Race day started early–at about 5:45am, five of us crammed into the car. My friend J and I were running the race, and my husband and son plus her son (who are great friends) made up our support crew/cheering squad. My virtual cheerleaders also represented with texts and Facebook messages–I loved that people got up early to wish us well!
When we got out of the car, it was 41 and really windy. I hadn’t planned on wearing my jacket, but the wind changed my mind at the last minute. Yet as we walked to the general starting area, we noticed a lot of people wearing shorts or short sleeves. Brrr. We waited in line for the port-a-potties (which would have gone faster if one woman hadn’t allowed her two friends to cut the line–snarl), and by then it was nearly time to start. The race was capped at 7000, but they were still taking late registrations at packet pickup, so I’m not sure if they actually reached that number or not. But a whole lot of people huddled together in the dark, like penguins trying to stay warm. At 6:45, we ditched our ratty sweatpants, I fiddled with my Garmin, which turned out to be a big fail (more on that later), and we were off.
For me, the first mile is the hardest. Everyone else is so much faster, and we’re all jammed up together. I got over to the right almost immediately, to stay out of the way, but at one point, maybe a quarter-mile into it as we ran directly into the wind, my hat blew off. Thankfully a woman behind me grabbed it and I don’t think I slowed anyone else down.
I guess the port-a-potty lines were too long for some folks, because even before we reached the first mile marker, a bunch of guys veered off into the woods. Eh, if there’s one thing I’ve learned, there is no dignity in distance running.
Anyway, my main goal was to beat my San Antonio time with a secondary goal to beat it by 16 minutes. To achieve those I planned to run to the mile markers, then walk for a minute, lather rinse repeat. I’d had to walk more than I wanted in San Antonio, so I figured if I could just run more, I’d easily make that first goal. The second was going to be more difficult.
The first five miles passed pretty uneventfully, although I saw EMS treating a guy for something–he was standing up, so it probably wasn’t too serious. Then, just past the water stop at mile five, I realized that my Garmin was paused and was just over a mile behind. I guess when I’d taken my gloves off, I’d inadvertently hit the button. Damn damn double damn. I had a good pace going and I could guess, but I knew it would be close and guessing might not be good enough for that second goal. Not knowing exactly what I had to do kind of sucked.

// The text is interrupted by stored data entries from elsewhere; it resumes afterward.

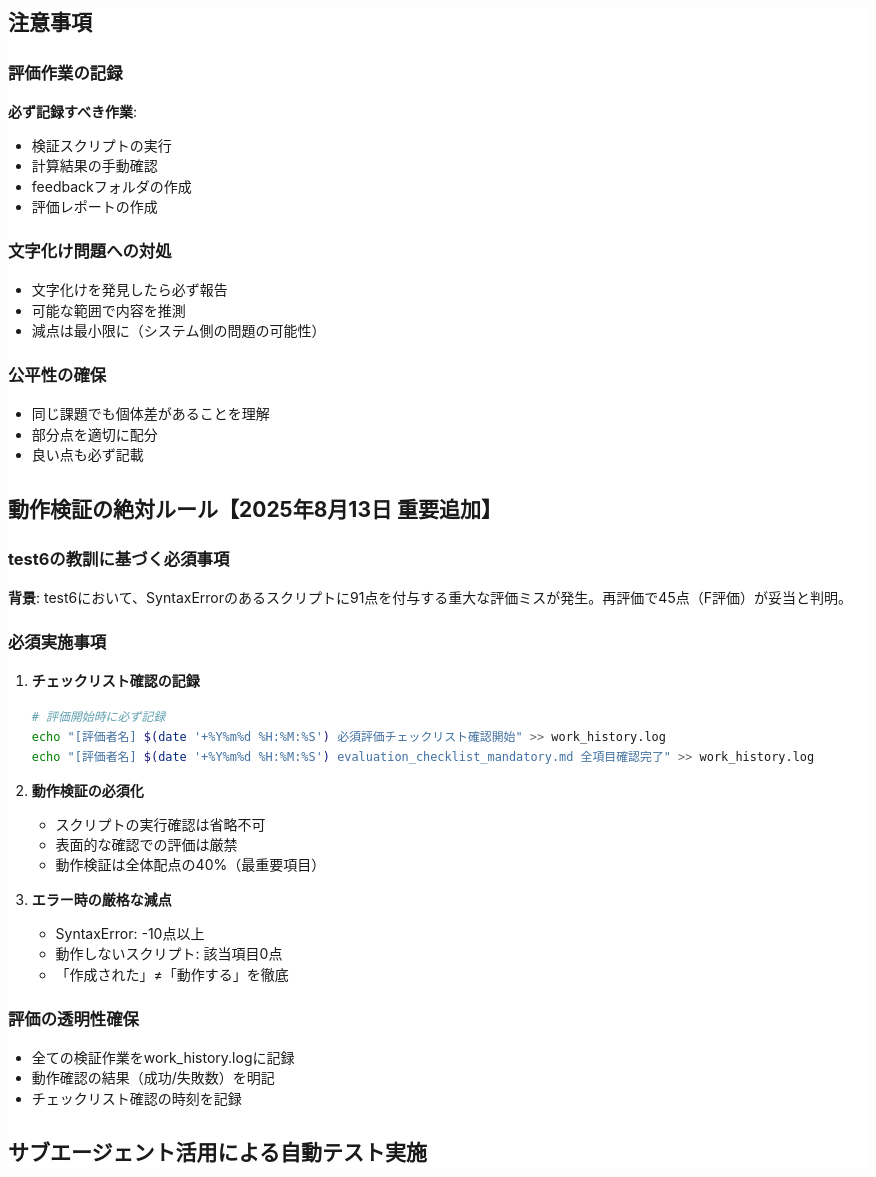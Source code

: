 ## 注意事項

### 評価作業の記録
**必ず記録すべき作業**:
- 検証スクリプトの実行
- 計算結果の手動確認
- feedbackフォルダの作成
- 評価レポートの作成

### 文字化け問題への対処
- 文字化けを発見したら必ず報告
- 可能な範囲で内容を推測
- 減点は最小限に（システム側の問題の可能性）

### 公平性の確保
- 同じ課題でも個体差があることを理解
- 部分点を適切に配分
- 良い点も必ず記載

## 動作検証の絶対ルール【2025年8月13日 重要追加】

### test6の教訓に基づく必須事項
**背景**: test6において、SyntaxErrorのあるスクリプトに91点を付与する重大な評価ミスが発生。再評価で45点（F評価）が妥当と判明。

### 必須実施事項
1. **チェックリスト確認の記録**
   ```bash
   # 評価開始時に必ず記録
   echo "[評価者名] $(date '+%Y%m%d %H:%M:%S') 必須評価チェックリスト確認開始" >> work_history.log
   echo "[評価者名] $(date '+%Y%m%d %H:%M:%S') evaluation_checklist_mandatory.md 全項目確認完了" >> work_history.log
   ```

2. **動作検証の必須化**
   - スクリプトの実行確認は省略不可
   - 表面的な確認での評価は厳禁
   - 動作検証は全体配点の40%（最重要項目）

3. **エラー時の厳格な減点**
   - SyntaxError: -10点以上
   - 動作しないスクリプト: 該当項目0点
   - 「作成された」≠「動作する」を徹底

### 評価の透明性確保
- 全ての検証作業をwork_history.logに記録
- 動作確認の結果（成功/失敗数）を明記
- チェックリスト確認の時刻を記録

## サブエージェント活用による自動テスト実施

At mile six, my support squad waited. They’d been out there a while in the cold–J passed by about 30 minutes ahead of me–and I was so happy to see them, especially considering I was almost halfway done! I took a chance and gave them my jacket–I was a little too warm with it, and I figured if I got cold again, well, I’d just have to go faster.
This part of the course went through a residential area, and lots of people stood outside with signs, cowbells, and once, Kleenex. I’d dropped my little sweat towel somewhere around mile three, so I really appreciated the Kleenex! All the way through mile 10, I felt pretty good, maintaining my plan of running to the mile markers and walking for a minute. The only other time I walked was at the water stops. I felt like I was way ahead of my San Antonio pace, but I was still just guessing. The best news was that my hip flexor didn’t hurt AT ALL.
Somewhere around mile 11, as we approached the University of Texas campus, the course got a little hilly. But my Texas Pride reared its head as I crested a hill and saw the Tower a couple of blocks away. Almost done! But I’d made the classic mistake of thinking “Only a 5K left!” at mile 10. Three miles doesn’t sound like much, but after running 10, it’s no simple 5K. And this one was a doozy. The mile 12 marker was at the top of the hill at 26th and Red River–a lovely two-stage incline. Red River went up, down past the LBJ Library, up again past the football stadium, and down to 19th Street, so I walked up and let momentum push me down as fast as I could go. At Trinity Street, my 9-year old joined me. The hills had kicked my butt and I didn’t have much left–I admit I walked some at freaking 12.75. But with the 13-mile marker in sight, I gave it everything I had. I turned the corner into the chute, hand-in-hand with my kid, and we crossed the finish line together. I got a high-five, a space blanket, and a medal, in that order.
The temperature had not warmed up at all, and the wind blew my space blanket around my shoulders. The gun time on the clock at the finish line was better than my San Antonio time, so I had a shiny new half-marathon PR. But I didn’t know how much time had elapsed between the gun and my crossing the starting line, so I had to wait for them to post the results before I knew whether I’d achieved my second goal. In the car on the way home, I found the official results on my phone. I’d gotten close–I knocked 12 minutes off my San Antonio time, and I’m pretty happy with that. I wonder, though, if my Garmin had been accurate, if I had known exactly where I stood the second half of the race, could I have pushed myself a little more?
Still, I have a lot to be proud of. Twelve minutes is a big difference, and my overall pace was faster than I’ve ever maintained over a long distance, in races or training. And now I have not one but two hard-earned half-marathon medals on my bookshelf.